= WHAT IS NEEDED =
Go through the data below and return each line containing the word "bosonic".

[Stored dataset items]
┄┄┄┄┄┄┄┄┄┄┄┄┄┄┄┄┄┄┄┄
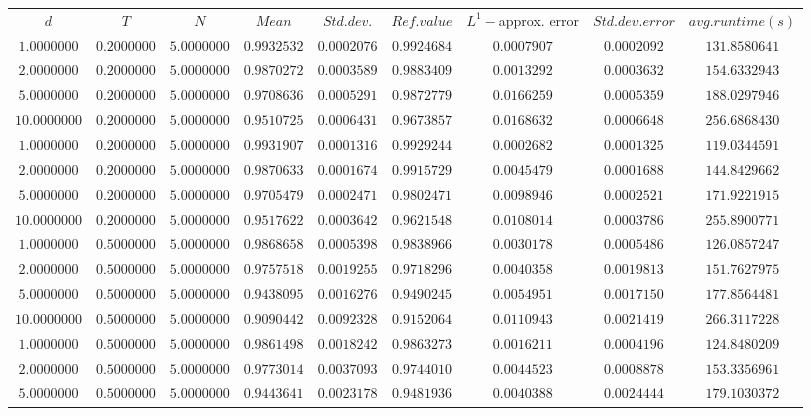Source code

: \begin{tabular}{ccccccccc}
$d$ & $T$ & $N$ & $Mean$ & $Std. dev.$ & $Ref. value$ & $L^1-$approx. error & $Std. dev. error$ & $avg. runtime (s)$\\
$1.0000000$ & $0.2000000$ & $5.0000000$ & $0.9932532$ & $0.0002076$ & $0.9924684$ & $0.0007907$ & $0.0002092$ & $131.8580641$\\
$2.0000000$ & $0.2000000$ & $5.0000000$ & $0.9870272$ & $0.0003589$ & $0.9883409$ & $0.0013292$ & $0.0003632$ & $154.6332943$\\
$5.0000000$ & $0.2000000$ & $5.0000000$ & $0.9708636$ & $0.0005291$ & $0.9872779$ & $0.0166259$ & $0.0005359$ & $188.0297946$\\
$10.0000000$ & $0.2000000$ & $5.0000000$ & $0.9510725$ & $0.0006431$ & $0.9673857$ & $0.0168632$ & $0.0006648$ & $256.6868430$\\
$1.0000000$ & $0.2000000$ & $5.0000000$ & $0.9931907$ & $0.0001316$ & $0.9929244$ & $0.0002682$ & $0.0001325$ & $119.0344591$\\
$2.0000000$ & $0.2000000$ & $5.0000000$ & $0.9870633$ & $0.0001674$ & $0.9915729$ & $0.0045479$ & $0.0001688$ & $144.8429662$\\
$5.0000000$ & $0.2000000$ & $5.0000000$ & $0.9705479$ & $0.0002471$ & $0.9802471$ & $0.0098946$ & $0.0002521$ & $171.9221915$\\
$10.0000000$ & $0.2000000$ & $5.0000000$ & $0.9517622$ & $0.0003642$ & $0.9621548$ & $0.0108014$ & $0.0003786$ & $255.8900771$\\
$1.0000000$ & $0.5000000$ & $5.0000000$ & $0.9868658$ & $0.0005398$ & $0.9838966$ & $0.0030178$ & $0.0005486$ & $126.0857247$\\
$2.0000000$ & $0.5000000$ & $5.0000000$ & $0.9757518$ & $0.0019255$ & $0.9718296$ & $0.0040358$ & $0.0019813$ & $151.7627975$\\
$5.0000000$ & $0.5000000$ & $5.0000000$ & $0.9438095$ & $0.0016276$ & $0.9490245$ & $0.0054951$ & $0.0017150$ & $177.8564481$\\
$10.0000000$ & $0.5000000$ & $5.0000000$ & $0.9090442$ & $0.0092328$ & $0.9152064$ & $0.0110943$ & $0.0021419$ & $266.3117228$\\
$1.0000000$ & $0.5000000$ & $5.0000000$ & $0.9861498$ & $0.0018242$ & $0.9863273$ & $0.0016211$ & $0.0004196$ & $124.8480209$\\
$2.0000000$ & $0.5000000$ & $5.0000000$ & $0.9773014$ & $0.0037093$ & $0.9744010$ & $0.0044523$ & $0.0008878$ & $153.3356961$\\
$5.0000000$ & $0.5000000$ & $5.0000000$ & $0.9443641$ & $0.0023178$ & $0.9481936$ & $0.0040388$ & $0.0024444$ & $179.1030372$\\

\end{tabular}
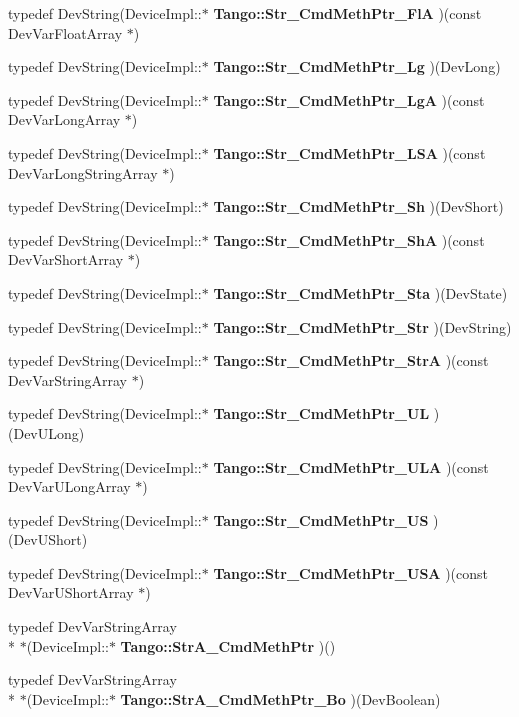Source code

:\begin{DoxyCompactItemize}
typedef Dev\-String(Device\-Impl\-::$\ast$ {\bf Tango\-::\-Str\-\_\-\-Cmd\-Meth\-Ptr\-\_\-\-Fl\-A} )(const Dev\-Var\-Float\-Array $\ast$)
\item 
typedef Dev\-String(Device\-Impl\-::$\ast$ {\bf Tango\-::\-Str\-\_\-\-Cmd\-Meth\-Ptr\-\_\-\-Lg} )(Dev\-Long)
\item 
typedef Dev\-String(Device\-Impl\-::$\ast$ {\bf Tango\-::\-Str\-\_\-\-Cmd\-Meth\-Ptr\-\_\-\-Lg\-A} )(const Dev\-Var\-Long\-Array $\ast$)
\item 
typedef Dev\-String(Device\-Impl\-::$\ast$ {\bf Tango\-::\-Str\-\_\-\-Cmd\-Meth\-Ptr\-\_\-\-L\-S\-A} )(const Dev\-Var\-Long\-String\-Array $\ast$)
\item 
typedef Dev\-String(Device\-Impl\-::$\ast$ {\bf Tango\-::\-Str\-\_\-\-Cmd\-Meth\-Ptr\-\_\-\-Sh} )(Dev\-Short)
\item 
typedef Dev\-String(Device\-Impl\-::$\ast$ {\bf Tango\-::\-Str\-\_\-\-Cmd\-Meth\-Ptr\-\_\-\-Sh\-A} )(const Dev\-Var\-Short\-Array $\ast$)
\item 
typedef Dev\-String(Device\-Impl\-::$\ast$ {\bf Tango\-::\-Str\-\_\-\-Cmd\-Meth\-Ptr\-\_\-\-Sta} )(Dev\-State)
\item 
typedef Dev\-String(Device\-Impl\-::$\ast$ {\bf Tango\-::\-Str\-\_\-\-Cmd\-Meth\-Ptr\-\_\-\-Str} )(Dev\-String)
\item 
typedef Dev\-String(Device\-Impl\-::$\ast$ {\bf Tango\-::\-Str\-\_\-\-Cmd\-Meth\-Ptr\-\_\-\-Str\-A} )(const Dev\-Var\-String\-Array $\ast$)
\item 
typedef Dev\-String(Device\-Impl\-::$\ast$ {\bf Tango\-::\-Str\-\_\-\-Cmd\-Meth\-Ptr\-\_\-\-U\-L} )(Dev\-U\-Long)
\item 
typedef Dev\-String(Device\-Impl\-::$\ast$ {\bf Tango\-::\-Str\-\_\-\-Cmd\-Meth\-Ptr\-\_\-\-U\-L\-A} )(const Dev\-Var\-U\-Long\-Array $\ast$)
\item 
typedef Dev\-String(Device\-Impl\-::$\ast$ {\bf Tango\-::\-Str\-\_\-\-Cmd\-Meth\-Ptr\-\_\-\-U\-S} )(Dev\-U\-Short)
\item 
typedef Dev\-String(Device\-Impl\-::$\ast$ {\bf Tango\-::\-Str\-\_\-\-Cmd\-Meth\-Ptr\-\_\-\-U\-S\-A} )(const Dev\-Var\-U\-Short\-Array $\ast$)
\item 
typedef Dev\-Var\-String\-Array \\*
$\ast$(Device\-Impl\-::$\ast$ {\bf Tango\-::\-Str\-A\-\_\-\-Cmd\-Meth\-Ptr} )()
\item 
typedef Dev\-Var\-String\-Array \\*
$\ast$(Device\-Impl\-::$\ast$ {\bf Tango\-::\-Str\-A\-\_\-\-Cmd\-Meth\-Ptr\-\_\-\-Bo} )(Dev\-Boolean)

\end{DoxyCompactItemize}
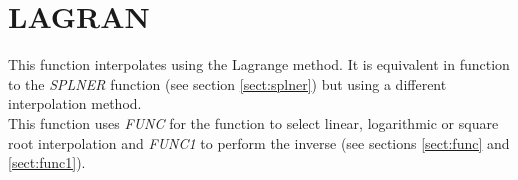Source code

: \section{LAGRAN}
\label{sect:lagran}

\noindent This function interpolates using the Lagrange method. It is
equivalent in function to the {\em SPLNER} function (see section
\ref{sect:splner}) but using a different interpolation method.\\

\noindent This function uses {\em FUNC} for the function to select linear,
logarithmic or square root interpolation and {\em FUNC1} to perform the
inverse (see sections \ref{sect:func} and \ref{sect:func1}).\\

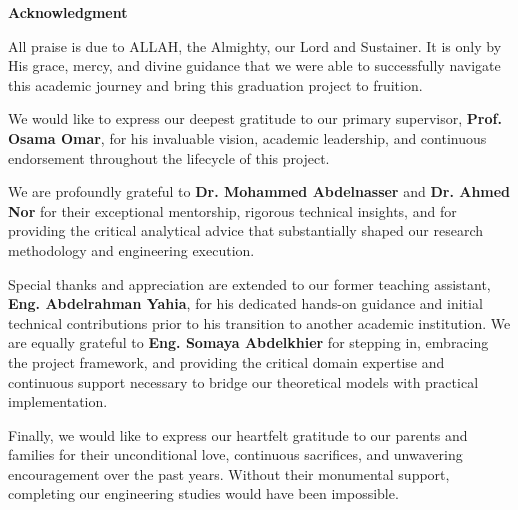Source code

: \clearpage
\thispagestyle{empty}

\noindent
{\textbf{\Huge Acknowledgment}}
\vspace{1cm}

All praise is due to ALLAH, the Almighty, our Lord and Sustainer. It is only by His grace, mercy, and divine guidance that we were able to successfully navigate this academic journey and bring this graduation project to fruition.

We would like to express our deepest gratitude to our primary supervisor, \textbf{Prof. Osama Omar}, for his invaluable vision, academic leadership, and continuous endorsement throughout the lifecycle of this project.

We are profoundly grateful to \textbf{Dr. Mohammed Abdelnasser} and \textbf{Dr. Ahmed Nor} for their exceptional mentorship, rigorous technical insights, and for providing the critical analytical advice that substantially shaped our research methodology and engineering execution.

Special thanks and appreciation are extended to our former teaching assistant, \textbf{Eng. Abdelrahman Yahia}, for his dedicated hands-on guidance and initial technical contributions prior to his transition to another academic institution. We are equally grateful to \textbf{Eng. Somaya Abdelkhier} for stepping in, embracing the project framework, and providing the critical domain expertise and continuous support necessary to bridge our theoretical models with practical implementation.

Finally, we would like to express our heartfelt gratitude to our parents and families for their unconditional love, continuous sacrifices, and unwavering encouragement over the past years. Without their monumental support, completing our engineering studies would have been impossible.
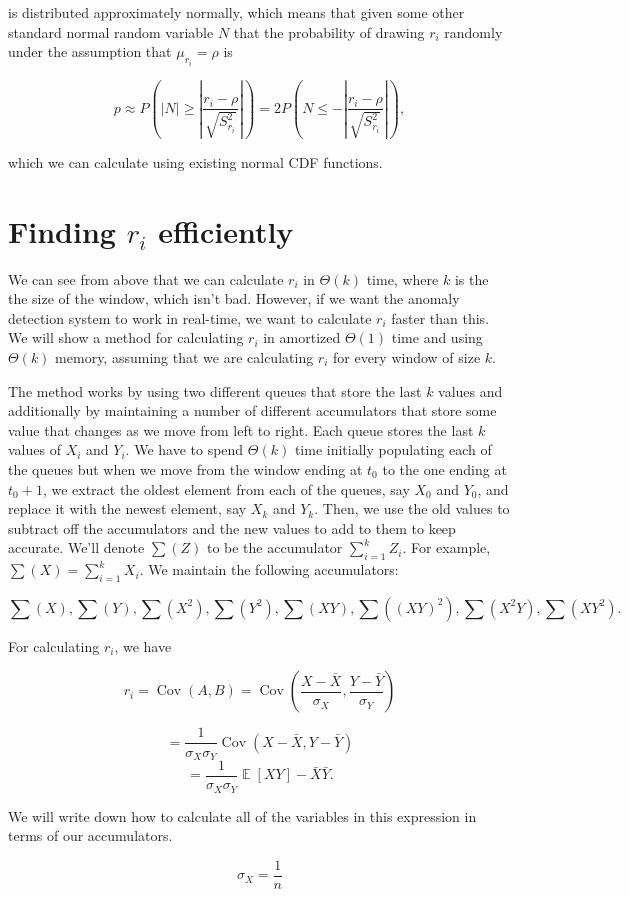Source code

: \documentclass{article}
\DeclareMathOperator{\E}{\mathbb{E}}
\DeclareMathOperator{\Cov}{\mathrm{Cov}}
\begin{document}
is distributed approximately normally, which means that given some other standard normal random variable $N$ that the probability of drawing $r_i$ randomly under the assumption that $\mu_{r_i} = \rho$ is

$$p \approx P\left(|N| \ge \left|\frac{r_i - \rho}{\sqrt{S^2_{r_i}}}\right|\right)
= 2P\left(N \le -\left|\frac{r_i - \rho}{\sqrt{S^2_{r_i}}}\right|\right),$$

which we can calculate using existing normal CDF functions.

\section{Finding $r_i$ efficiently}

We can see from above that we can calculate $r_i$ in $\Theta(k)$ time, where $k$ is the the size of the window, which isn't bad. However, if we want the anomaly detection system to work in real-time, we want to calculate $r_i$ faster than this. We will show a method for calculating $r_i$ in amortized $\Theta(1)$ time and using $\Theta(k)$ memory, assuming that we are calculating $r_i$ for every window of size $k$.

The method works by using two different queues that store the last $k$ values and additionally by maintaining a number of different accumulators that store some value that changes as we move from left to right. Each queue stores the last $k$ values of $X_i$ and $Y_i$. We have to spend $\Theta(k)$ time initially populating each of the queues but when we move from the window ending at $t_0$ to the one ending at $t_0 + 1$, we extract the oldest element from each of the queues, say $X_0$ and $Y_0$, and replace it with the newest element, say $X_k$ and $Y_k$. Then, we use the old values to subtract off the accumulators and the new values to add to them to keep accurate. We'll denote $\sum(Z)$ to be the accumulator $\sum_{i = 1}^k Z_i$. For example, $\sum(X) = \sum_{i = 1}^k X_i$. We maintain the following accumulators:

$$\sum(X), \sum(Y), \sum(X^2), \sum(Y^2), \sum(XY), \sum((XY)^2), \sum(X^2 Y), \sum(XY^2).$$

For calculating $r_i$, we have

$$r_i = \Cov(A, B) = \Cov \left( \frac{X - \bar X}{\sigma_X}, \frac{Y - \bar Y}{\sigma_Y}\right)$$

$$= \frac{1}{\sigma_X \sigma_Y} \Cov(X - \bar X, Y - \bar Y)$$
$$ = \frac{1}{\sigma_X \sigma_Y} \E[XY] - \bar X \bar Y.$$

We will write down how to calculate all of the variables in this expression in terms of our accumulators.

$$\sigma_X = \frac{1}{n}$$




\end{document}
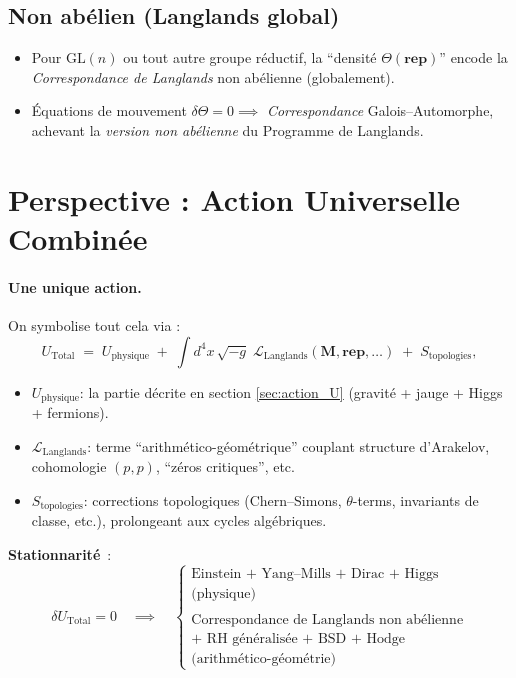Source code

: \documentclass[11pt]{article}
\begin{document}
\subsection{Non abélien (Langlands global)}
\begin{itemize}
  \item Pour \(\mathrm{GL}(n)\) ou tout autre groupe réductif, la “densité \(\Theta(\mathbf{rep})\)” encode la \emph{Correspondance de Langlands} non abélienne (globalement). 
  \item Équations de mouvement \(\delta \Theta = 0 \implies\) \emph{Correspondance} Galois--Automorphe, achevant la \emph{version non abélienne} du Programme de Langlands.
\end{itemize}

\section{Perspective : Action Universelle Combinée}
\label{sec:universal_combined}

\paragraph{Une unique action.}
On symbolise tout cela via :
\[
U_{\mathrm{Total}}
\;=\;
U_{\mathrm{physique}}
\;+\;
\int\! d^4x\,\sqrt{-g}\;\mathcal{L}_{\mathrm{Langlands}}(\mathbf{M},\mathbf{rep},\ldots)
\;+\;
S_{\mathrm{topologies}},
\]
\begin{itemize}
  \item \textbf{$U_{\mathrm{physique}}$}: la partie décrite en section \ref{sec:action_U} (gravité + jauge + Higgs + fermions).
  \item \textbf{$\mathcal{L}_{\mathrm{Langlands}}$}: terme “arithmético-géométrique” couplant structure d'Arakelov, cohomologie \((p,p)\), “zéros critiques”, etc.
  \item \textbf{$S_{\mathrm{topologies}}$}: corrections topologiques (Chern--Simons, $\theta$-terms, invariants de classe, etc.), prolongeant aux cycles algébriques.
\end{itemize}

\noindent
\textbf{Stationnarité}~:
\[
  \delta U_{\mathrm{Total}} = 0
  \quad \implies \quad
  \begin{cases}
    \text{Einstein + Yang--Mills + Dirac + Higgs} \\
    \text{(physique)} \\
    \\
    \text{Correspondance de Langlands non abélienne} \\
    \text{+ RH généralisée + BSD + Hodge} \\
    \text{(arithmético-géométrie)}
  \end{cases}
\]
\smallskip
\end{document}
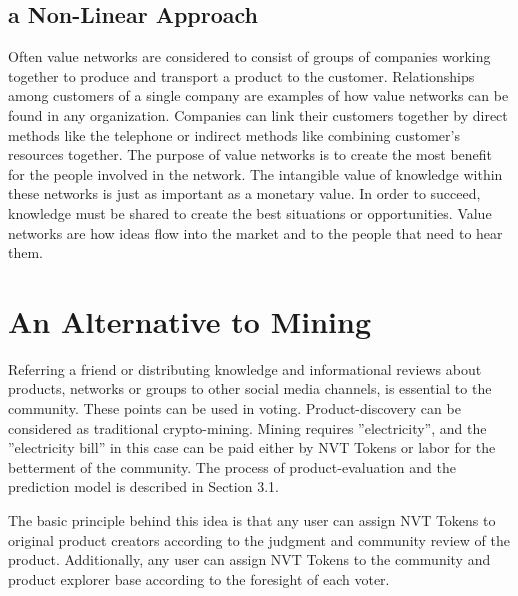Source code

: 
\subsection{a Non-Linear Approach}
Often value networks are considered to consist of groups of companies working together to produce and transport a product to the customer. Relationships among customers of a single company are examples of how value networks can be found in any organization. Companies can link their customers together by direct methods like the telephone or indirect methods like combining customer’s resources together. The purpose of value networks is to create the most benefit for the people involved in the network. The intangible value of knowledge within these networks is just as important as a monetary value. In order to succeed, knowledge must be shared to create the best situations or opportunities. Value networks are how ideas flow into the market and to the people that need to hear them.


\section{An Alternative to Mining}

Referring a friend or distributing knowledge and informational reviews about products, networks or groups to other social media channels, is essential to the community. These points can be used in voting. Product-discovery can be considered as traditional crypto-mining. Mining requires ”electricity”, and the ”electricity bill” in this case can be paid either by NVT Tokens or labor for the betterment of the community. The process of product-evaluation and the prediction model is described in Section 3.1.

The basic principle behind this idea is that any user can assign NVT Tokens to original product creators according to the judgment and community review of the product. Additionally, any user can assign NVT Tokens to the community and product explorer base according to the foresight of each voter.


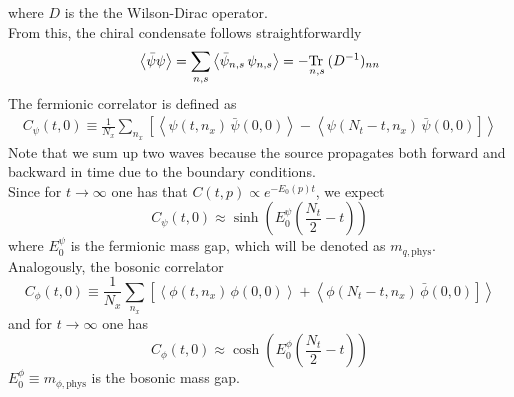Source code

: where $D$ is the the Wilson-Dirac operator. \\
From this, the chiral condensate follows straightforwardly
\begin{equation*}
    \left\langle  \bar\psi \psi \right\rangle = \underset{n,s}\sum  \left\langle \bar\psi_{n,s} \, \psi_{n,s} \right\rangle = -\underset{n,s}{\operatorname{\text{Tr} \,}} \, (D^{-1})_{nn}
\end{equation*}
The fermionic correlator is defined as
\begin{align*}
    C_\psi(t,0) \equiv \frac{1}{N_x} \sum_{n_x} \left[\left\langle \psi(t, n_x) \, \bar\psi(0,0)\right\rangle - \left\langle \psi(N_t-t, n_x) \, \bar\psi(0,0) \right] \right\rangle
\end{align*}
Note that we sum up two waves because the source propagates both forward and backward in time due to the boundary conditions. \\
Since for $t \to \infty$ one has that $C(t,p) \propto e^{-E_0(p) t}$, we expect 
\begin{equation*}
    C_\psi(t,0) \approx \sinh \left(E_0^{\psi} \left(\frac{N_t}{2} - t\right)\right)
\end{equation*}
where $E_0^{\psi}$ is the fermionic mass gap, which will be denoted as $m_{q,\text{phys}}$. \\
Analogously, the bosonic correlator
\begin{equation*}
    C_\phi(t,0) \equiv \frac{1}{N_x} \sum_{n_x} \left[\left\langle \phi(t, n_x) \, \phi(0,0)\right\rangle + \left\langle \phi(N_t-t, n_x) \, \bar\phi(0,0) \right] \right\rangle
\end{equation*}
and for $t \to \infty$ one has 
\begin{equation*}
    C_\phi(t,0) \approx \cosh \left(E_0^{\phi} \left(\frac{N_t}{2} - t\right)\right)
\end{equation*}
$E_0^{\phi} \equiv m_{\phi, \text{phys}}$ is the bosonic mass gap.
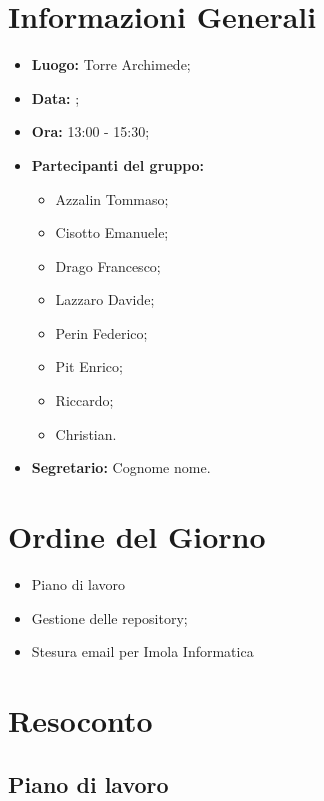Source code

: \documentclass[a4paper, oneside, dvipsnames, table]{article}
\begin{document}
\copertina{}
\newpage



\clearpage
\tableofcontents
\clearpage



\section{Informazioni Generali}
\begin{itemize}
\item \textbf{Luogo:} Torre Archimede;
\item \textbf{Data:} \Data;
\item \textbf{Ora:} 13:00 - 15:30;
\item \textbf{Partecipanti del gruppo:}
	\begin{itemize}
	\item Azzalin Tommaso; 
	\item Cisotto Emanuele; 
	\item Drago Francesco;
	\item Lazzaro Davide;
	\item Perin Federico;
	\item Pit Enrico;
	\item Riccardo;
	\item Christian.
	\end{itemize} 
\item \textbf{Segretario:} Cognome nome.
\end{itemize}

\clearpage

\section{Ordine del Giorno}
\begin{itemize}
\item Piano di lavoro
\item Gestione delle repository;
\item Stesura email per Imola Informatica
\end{itemize}

\clearpage

\section{Resoconto}
\subsection{Piano di lavoro}
\end{document}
┄┄┄┄┄┄┄┄┄┄┄┄┄┄┄┄┄┄┄┄
= ANSWER SPACE =
Analogously, the bosonic correlator
$E_0^{\phi} \equiv m_{\phi, \text{phys}}$ is the bosonic mass gap.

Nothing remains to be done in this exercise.